In the material below, find every line containing the string "variances" and return it.

---------- Exercise materials ----------

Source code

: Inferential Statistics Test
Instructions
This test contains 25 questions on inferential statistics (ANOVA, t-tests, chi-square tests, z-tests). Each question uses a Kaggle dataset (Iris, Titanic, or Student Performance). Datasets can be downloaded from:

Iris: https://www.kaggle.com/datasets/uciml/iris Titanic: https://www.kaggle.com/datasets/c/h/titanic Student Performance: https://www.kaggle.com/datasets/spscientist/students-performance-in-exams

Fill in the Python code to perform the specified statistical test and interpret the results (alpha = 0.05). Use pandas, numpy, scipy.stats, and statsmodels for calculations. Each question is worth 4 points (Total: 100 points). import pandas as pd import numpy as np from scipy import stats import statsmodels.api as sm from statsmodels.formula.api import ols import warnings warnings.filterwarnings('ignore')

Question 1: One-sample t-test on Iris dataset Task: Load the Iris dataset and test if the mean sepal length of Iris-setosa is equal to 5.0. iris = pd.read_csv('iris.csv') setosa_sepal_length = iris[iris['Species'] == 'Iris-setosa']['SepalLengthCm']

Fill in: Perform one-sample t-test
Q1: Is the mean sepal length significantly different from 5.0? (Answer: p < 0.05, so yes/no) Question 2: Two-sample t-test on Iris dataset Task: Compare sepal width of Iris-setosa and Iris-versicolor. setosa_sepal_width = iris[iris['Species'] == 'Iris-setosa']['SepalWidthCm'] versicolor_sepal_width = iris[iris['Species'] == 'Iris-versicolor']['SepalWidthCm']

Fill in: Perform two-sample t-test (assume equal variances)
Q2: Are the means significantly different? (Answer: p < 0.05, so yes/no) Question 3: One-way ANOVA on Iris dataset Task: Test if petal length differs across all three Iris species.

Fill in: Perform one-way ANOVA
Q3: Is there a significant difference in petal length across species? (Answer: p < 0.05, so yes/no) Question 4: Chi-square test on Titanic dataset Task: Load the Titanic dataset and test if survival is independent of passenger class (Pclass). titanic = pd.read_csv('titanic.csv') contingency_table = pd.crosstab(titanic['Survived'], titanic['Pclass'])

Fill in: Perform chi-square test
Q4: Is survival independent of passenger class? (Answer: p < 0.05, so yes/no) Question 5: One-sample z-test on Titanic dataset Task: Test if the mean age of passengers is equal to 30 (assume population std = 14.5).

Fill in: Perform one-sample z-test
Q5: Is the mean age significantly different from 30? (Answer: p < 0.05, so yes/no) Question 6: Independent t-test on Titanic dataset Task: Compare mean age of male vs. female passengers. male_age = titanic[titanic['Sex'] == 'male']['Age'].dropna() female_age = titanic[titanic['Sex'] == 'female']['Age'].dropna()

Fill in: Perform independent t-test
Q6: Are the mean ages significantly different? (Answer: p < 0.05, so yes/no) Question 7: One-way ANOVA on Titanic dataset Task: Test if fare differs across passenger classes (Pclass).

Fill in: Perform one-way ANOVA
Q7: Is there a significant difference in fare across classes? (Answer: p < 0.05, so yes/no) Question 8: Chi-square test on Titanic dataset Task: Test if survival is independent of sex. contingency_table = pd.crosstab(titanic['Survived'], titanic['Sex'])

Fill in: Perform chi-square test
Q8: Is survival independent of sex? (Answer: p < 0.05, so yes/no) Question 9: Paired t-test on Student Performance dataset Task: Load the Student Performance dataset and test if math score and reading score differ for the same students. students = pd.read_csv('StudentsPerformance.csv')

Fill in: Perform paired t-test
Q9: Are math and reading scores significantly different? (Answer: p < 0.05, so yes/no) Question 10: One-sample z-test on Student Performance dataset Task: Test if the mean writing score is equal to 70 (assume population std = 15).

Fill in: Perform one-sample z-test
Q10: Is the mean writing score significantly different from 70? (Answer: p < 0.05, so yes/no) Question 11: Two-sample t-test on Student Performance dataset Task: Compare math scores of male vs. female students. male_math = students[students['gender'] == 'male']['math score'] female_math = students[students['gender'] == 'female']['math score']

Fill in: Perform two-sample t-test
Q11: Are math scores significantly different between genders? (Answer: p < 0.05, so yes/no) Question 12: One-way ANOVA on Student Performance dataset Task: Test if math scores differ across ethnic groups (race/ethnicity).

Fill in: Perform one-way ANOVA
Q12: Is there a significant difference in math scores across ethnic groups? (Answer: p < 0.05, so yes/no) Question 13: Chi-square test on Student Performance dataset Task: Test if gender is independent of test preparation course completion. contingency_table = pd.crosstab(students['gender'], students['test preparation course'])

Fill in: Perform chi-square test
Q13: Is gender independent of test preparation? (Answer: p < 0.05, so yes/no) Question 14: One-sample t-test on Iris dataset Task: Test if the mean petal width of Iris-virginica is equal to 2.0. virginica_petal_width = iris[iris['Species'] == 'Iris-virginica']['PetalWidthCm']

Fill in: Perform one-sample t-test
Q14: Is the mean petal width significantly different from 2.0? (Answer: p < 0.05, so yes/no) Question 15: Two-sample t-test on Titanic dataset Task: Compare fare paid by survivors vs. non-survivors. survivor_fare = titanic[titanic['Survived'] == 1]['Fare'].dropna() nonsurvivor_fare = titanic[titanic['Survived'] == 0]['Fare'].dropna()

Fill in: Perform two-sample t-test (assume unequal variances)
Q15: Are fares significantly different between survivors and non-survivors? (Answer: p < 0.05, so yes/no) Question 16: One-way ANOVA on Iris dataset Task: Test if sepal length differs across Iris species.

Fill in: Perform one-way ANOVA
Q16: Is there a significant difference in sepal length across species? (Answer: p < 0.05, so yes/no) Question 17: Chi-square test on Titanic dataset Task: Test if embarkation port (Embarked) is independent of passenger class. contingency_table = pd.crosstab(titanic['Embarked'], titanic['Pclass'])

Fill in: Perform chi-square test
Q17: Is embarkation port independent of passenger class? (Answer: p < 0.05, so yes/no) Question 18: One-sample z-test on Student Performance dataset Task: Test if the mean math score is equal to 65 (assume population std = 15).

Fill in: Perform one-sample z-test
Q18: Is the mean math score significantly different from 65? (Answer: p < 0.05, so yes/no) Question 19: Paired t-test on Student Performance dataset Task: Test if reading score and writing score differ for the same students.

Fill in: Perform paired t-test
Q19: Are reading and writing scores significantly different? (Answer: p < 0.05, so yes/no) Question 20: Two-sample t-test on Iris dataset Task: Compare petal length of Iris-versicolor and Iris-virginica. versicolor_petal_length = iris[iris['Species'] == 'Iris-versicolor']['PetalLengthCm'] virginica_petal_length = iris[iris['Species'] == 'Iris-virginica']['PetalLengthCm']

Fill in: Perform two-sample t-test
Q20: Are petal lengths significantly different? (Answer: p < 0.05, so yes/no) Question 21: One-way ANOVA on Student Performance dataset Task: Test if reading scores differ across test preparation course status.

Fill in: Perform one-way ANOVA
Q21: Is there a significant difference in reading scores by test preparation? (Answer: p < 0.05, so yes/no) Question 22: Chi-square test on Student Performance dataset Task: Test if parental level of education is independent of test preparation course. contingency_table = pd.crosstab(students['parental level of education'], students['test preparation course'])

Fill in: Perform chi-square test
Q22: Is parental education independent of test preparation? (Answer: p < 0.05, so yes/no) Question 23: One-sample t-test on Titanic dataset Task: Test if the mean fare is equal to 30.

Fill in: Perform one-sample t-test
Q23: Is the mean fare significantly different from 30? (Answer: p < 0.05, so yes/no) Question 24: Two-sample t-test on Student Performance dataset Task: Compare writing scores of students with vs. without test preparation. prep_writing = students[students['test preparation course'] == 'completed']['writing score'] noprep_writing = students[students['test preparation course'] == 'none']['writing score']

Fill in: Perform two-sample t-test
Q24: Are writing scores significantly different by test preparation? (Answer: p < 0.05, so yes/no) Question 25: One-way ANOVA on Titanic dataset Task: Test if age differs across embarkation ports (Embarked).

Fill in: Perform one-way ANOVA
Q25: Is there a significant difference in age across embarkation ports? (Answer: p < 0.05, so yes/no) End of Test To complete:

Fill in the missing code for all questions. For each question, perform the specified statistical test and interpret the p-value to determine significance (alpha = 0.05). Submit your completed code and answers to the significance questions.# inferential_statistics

----------
---------- Exercise materials ----------

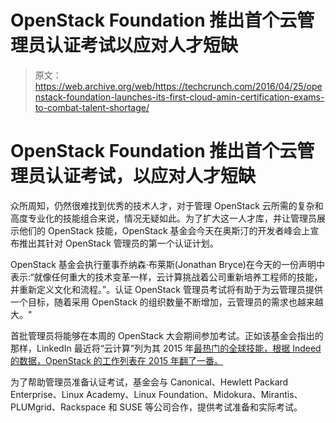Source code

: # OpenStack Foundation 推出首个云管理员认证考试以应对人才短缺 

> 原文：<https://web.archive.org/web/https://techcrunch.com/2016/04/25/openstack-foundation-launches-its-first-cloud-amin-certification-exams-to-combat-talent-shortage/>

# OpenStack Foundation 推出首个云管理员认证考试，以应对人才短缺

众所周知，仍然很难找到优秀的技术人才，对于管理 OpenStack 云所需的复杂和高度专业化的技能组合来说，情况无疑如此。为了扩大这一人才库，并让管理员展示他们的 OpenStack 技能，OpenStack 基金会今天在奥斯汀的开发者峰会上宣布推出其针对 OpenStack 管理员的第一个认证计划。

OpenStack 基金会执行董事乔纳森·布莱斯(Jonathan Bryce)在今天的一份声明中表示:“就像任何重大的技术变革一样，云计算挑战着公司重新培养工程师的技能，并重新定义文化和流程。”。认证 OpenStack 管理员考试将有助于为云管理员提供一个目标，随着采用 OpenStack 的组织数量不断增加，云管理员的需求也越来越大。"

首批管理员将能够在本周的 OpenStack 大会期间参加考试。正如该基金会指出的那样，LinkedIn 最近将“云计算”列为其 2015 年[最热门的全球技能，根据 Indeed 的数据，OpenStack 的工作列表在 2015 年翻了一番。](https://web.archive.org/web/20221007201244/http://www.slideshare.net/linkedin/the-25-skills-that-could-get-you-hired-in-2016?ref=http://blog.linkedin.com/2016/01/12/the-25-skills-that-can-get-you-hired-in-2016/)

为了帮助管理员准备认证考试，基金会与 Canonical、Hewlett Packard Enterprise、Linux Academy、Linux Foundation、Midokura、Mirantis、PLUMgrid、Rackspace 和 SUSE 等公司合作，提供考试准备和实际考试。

----------
---------- Exercise materials ----------

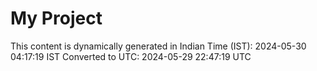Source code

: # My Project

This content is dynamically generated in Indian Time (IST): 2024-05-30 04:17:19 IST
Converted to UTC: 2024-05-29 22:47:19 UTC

----------

**Answer to this problem**
Fill in: Perform two-sample t-test (assume equal variances)
Fill in: Perform two-sample t-test (assume unequal variances)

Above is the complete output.